Desde que tengo memoria siento una enorme pasión por el Séptimo Arte. Mis recuerdos y experiencias vitales se mezclan indisolublemente con esta desmesurada afición al cine. De hecho, mantengo la costumbre de acudir todos los domingos por la tarde a una sala oscura para dejarme atrapar por las historias que se proyectan en pantalla grande, entre ellas, las recientemente galardonadas en la ceremonia de entrega de los Oscar de Hollywood. El hecho es que, hace algún tiempo, cayó en mis manos una peculiar novela titulada Cineclub cuyo autor, David Gilmour, es un prestigioso crítico cinematográfico canadiense. En ella, el escritor confiesa sin reparos cómo recurrió a determinados filmes en busca de ayuda, anhelando reconducir la trayectoria de un hijo adolescente que llevaba meses manifestando unos comportamientos negativos que le perjudicaban seriamente.

El joven se negaba a estudiar, tampoco quería trabajar y consumía los días y las semanas dedicado a actividades poco recomendables, de modo que su padre llegó a un pacto con él. Podría dejar de ir al instituto, eludir cualquier empleo y dormir a deshoras pero, a cambio, tendría que mantenerse alejado de las drogas y ver tres películas a la semana en compañía de su progenitor. El muchacho cayó en la trampa aceptando de inmediato y, contra todo pronóstico, inició tras aquella decisión el camino hacia su salvación personal. Gracias a títulos tan dispares como El ladrón de bicicletas, Desayuno con diamantes, El padrino o ¡Qué bello es vivir!, aquel hombre angustiado consiguió recuperar una relación paterno filial que estaba perdida e impartió a su hijo una trascendental lección de vida, asistido por una cuidada selección de obras maestras.

No se trata de sustituir el sistema educativo tradicional ni de utilizar esta alternativa exclusivamente en los denominados "casos perdidos" pero, como cinéfila empedernida, defiendo las bondades de los fotogramas como instrumento pedagógico complementario, particularmente para quienes cursan sus estudios en Primaria y Secundaria.

Aunque han transcurrido ya varias décadas, guardo el grato recuerdo de que en mi colegio se organizaba con gran éxito una actividad extraescolar la tarde de los viernes que consistía en proyectar un largometraje y celebrar un posterior cinefórum.

Con más razón ahora, que vivimos en una época marcada por las nuevas tecnologías, se podrían reproducir iniciativas similares en beneficio de los niños y los adolescentes, habida cuenta que utilizan a diario todo tipo de pantallas, desde la televisión al ordenador pasando por las consolas o los móviles. Así, en vez lamentarnos en vano por la mala influencia que ejercen determinadas cadenas de televisión sobre nuestros menores, podríamos contrarrestarla con una adecuada utilización de otras imágenes en aras de su mejor formación como seres humanos, tanto en los propios centros educativos como en nuestros domicilios. Por suerte, existe un elevado número de cintas con las que conseguir esta meta.

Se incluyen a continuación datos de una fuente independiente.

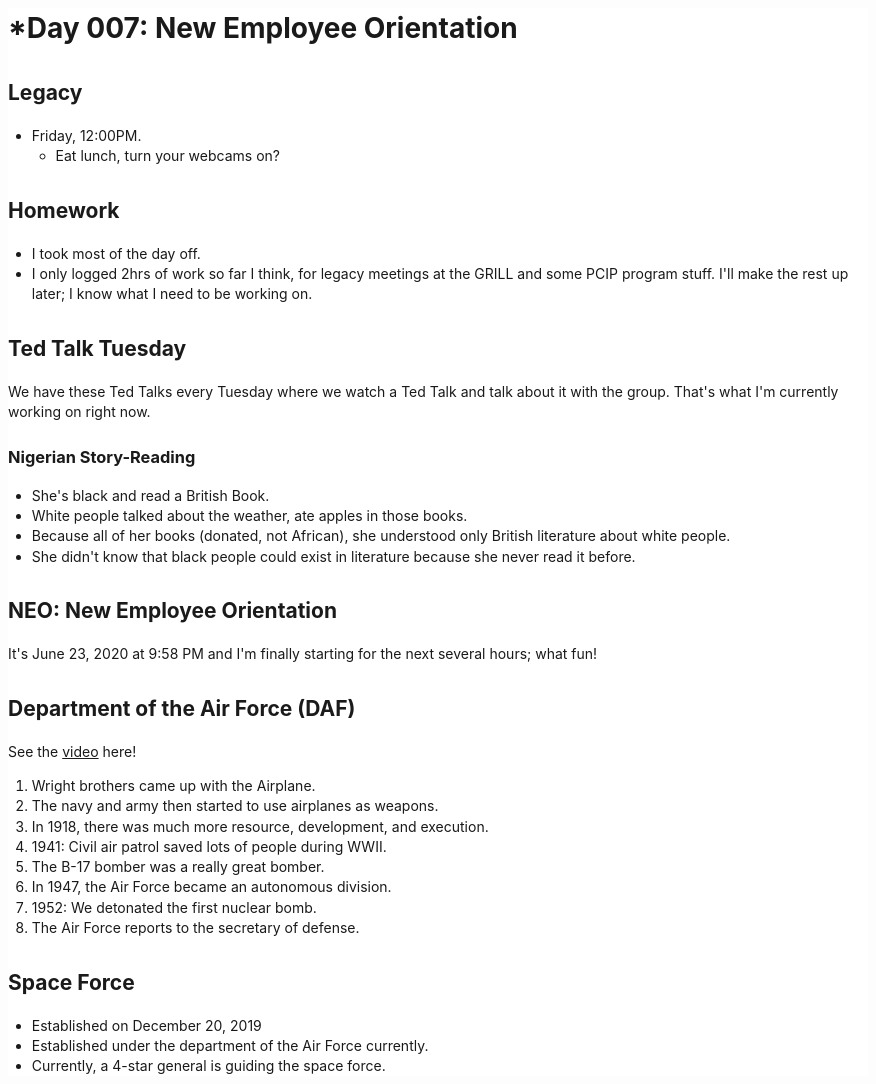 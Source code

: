# \*Day 007: New Employee Orientation

## Legacy

* Friday, 12:00PM.
  * Eat lunch, turn your webcams on?

## Homework

* I took most of the day off.
* I only logged 2hrs of work so far I think, for legacy meetings at the GRILL and some PCIP program stuff. I'll make the rest up later; I know what I need to be working on.

## Ted Talk Tuesday

We have these Ted Talks every Tuesday where we watch a Ted Talk and talk about it with the group. That's what I'm currently working on right now.

### Nigerian Story-Reading

* She's black and read a British Book.
* White people talked about the weather, ate apples in those books.
* Because all of her books \(donated, not African\), she understood only British literature about white people.
* She didn't know that black people could exist in literature because she never read it before.

## NEO: New Employee Orientation

It's June 23, 2020 at 9:58 PM and I'm finally starting for the next several hours; what fun!

## Department of the Air Force \(DAF\)

See the [video](https://youtu.be/uUTfLVdC4f4) here!

1. Wright brothers came up with the Airplane.
2. The navy and army then started to use airplanes as weapons.
3. In 1918, there was much more resource, development, and execution.
4. 1941: Civil air patrol saved lots of people during WWII.
5. The B-17 bomber was a really great bomber.
6. In 1947, the Air Force became an autonomous division.
7. 1952: We detonated the first nuclear bomb.
8. The Air Force reports to the secretary of defense. 

## Space Force

* Established on December 20, 2019
* Established under the department of the Air Force currently.
* Currently, a 4-star general is guiding the space force.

En este sentido, también recuerdo con satisfacción una actividad complementaria impulsada hace algunos años desde el Departamento de Derecho Constitucional de la Universidad de La Laguna que consistía en la proyección de una serie de largometrajes relacionados con dicha asignatura, cuyas materias se imparten en los dos primeros años de la carrera. Los alumnos tuvieron la oportunidad de visionar, por ejemplo, la película Leones por corderos (2007), dirigida e interpretada por Robert Redford. Sé también de primera mano que el debate que se suscitó a continuación resultó particularmente enriquecedor para todos los asistentes y reveló que los jóvenes del campus lagunero estaban (y, por supuesto, continúan estando) llenos de inquietudes y dispuestos a aportar sus puntos de vista para solucionar los graves problemas sociopolíticos que nos afectan actualmente. Me parece una extraordinaria noticia que las nuevas generaciones no se resignen a vivir en un mundo marcado por las desigualdades y contaminado por la idea de un futuro de perspectivas más que sombrías, y el hecho de que renieguen del ambiente de pesimismo en el que a veces nos desenvolvemos los adultos me llena de esperanza.